What is required: Each line of the records containing "Action" is to be copied out and returned.

::: Exercise data :::

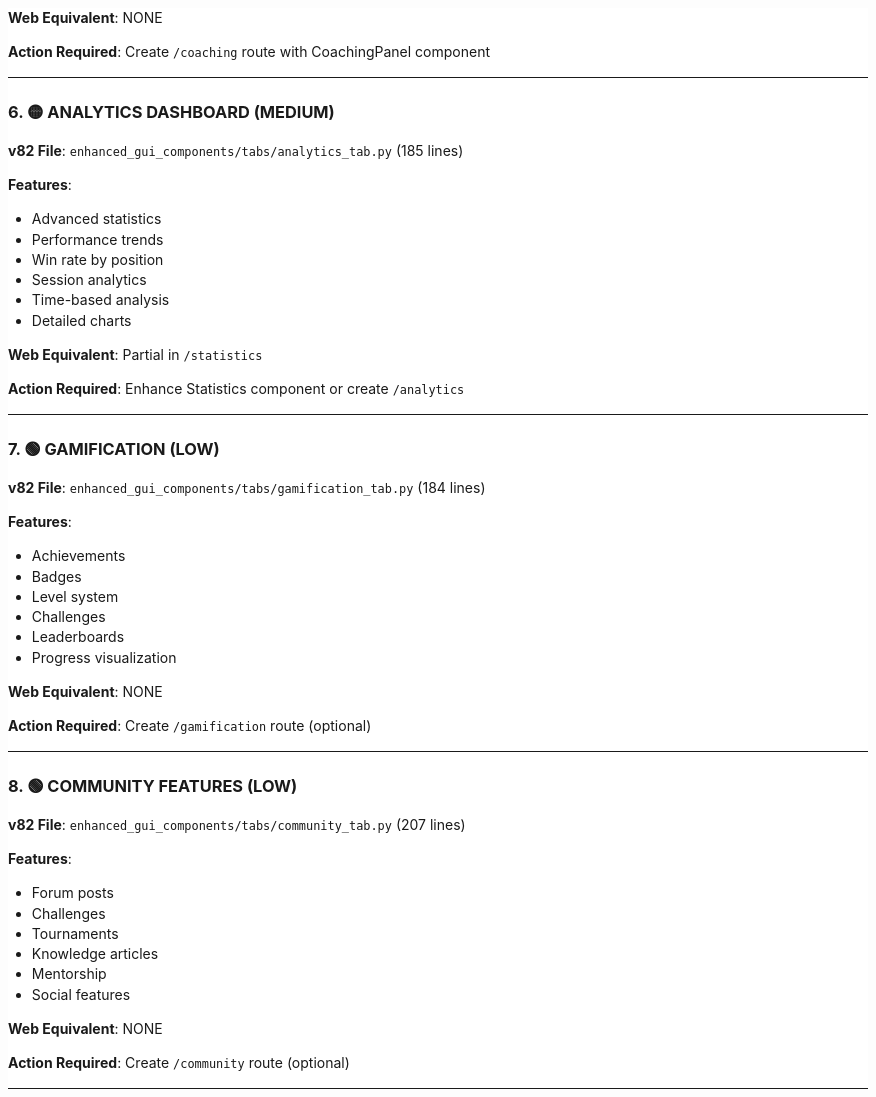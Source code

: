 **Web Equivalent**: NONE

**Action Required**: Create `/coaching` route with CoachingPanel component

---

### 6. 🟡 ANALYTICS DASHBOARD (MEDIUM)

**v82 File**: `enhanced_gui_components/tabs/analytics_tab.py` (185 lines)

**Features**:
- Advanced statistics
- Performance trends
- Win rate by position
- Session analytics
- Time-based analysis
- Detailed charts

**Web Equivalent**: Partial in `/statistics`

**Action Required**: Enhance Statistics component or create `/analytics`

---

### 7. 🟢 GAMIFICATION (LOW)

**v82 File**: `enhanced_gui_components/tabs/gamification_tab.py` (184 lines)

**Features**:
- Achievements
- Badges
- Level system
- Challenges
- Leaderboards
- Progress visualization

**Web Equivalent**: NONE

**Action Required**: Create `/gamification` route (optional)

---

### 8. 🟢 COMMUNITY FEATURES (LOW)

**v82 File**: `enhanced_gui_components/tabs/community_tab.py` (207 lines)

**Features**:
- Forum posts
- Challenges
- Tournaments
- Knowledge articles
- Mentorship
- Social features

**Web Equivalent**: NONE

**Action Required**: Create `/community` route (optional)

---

:::

Solution for this exercise:
**Action Required**: Create `/coaching` route with CoachingPanel component
**Action Required**: Enhance Statistics component or create `/analytics`
**Action Required**: Create `/gamification` route (optional)
**Action Required**: Create `/community` route (optional)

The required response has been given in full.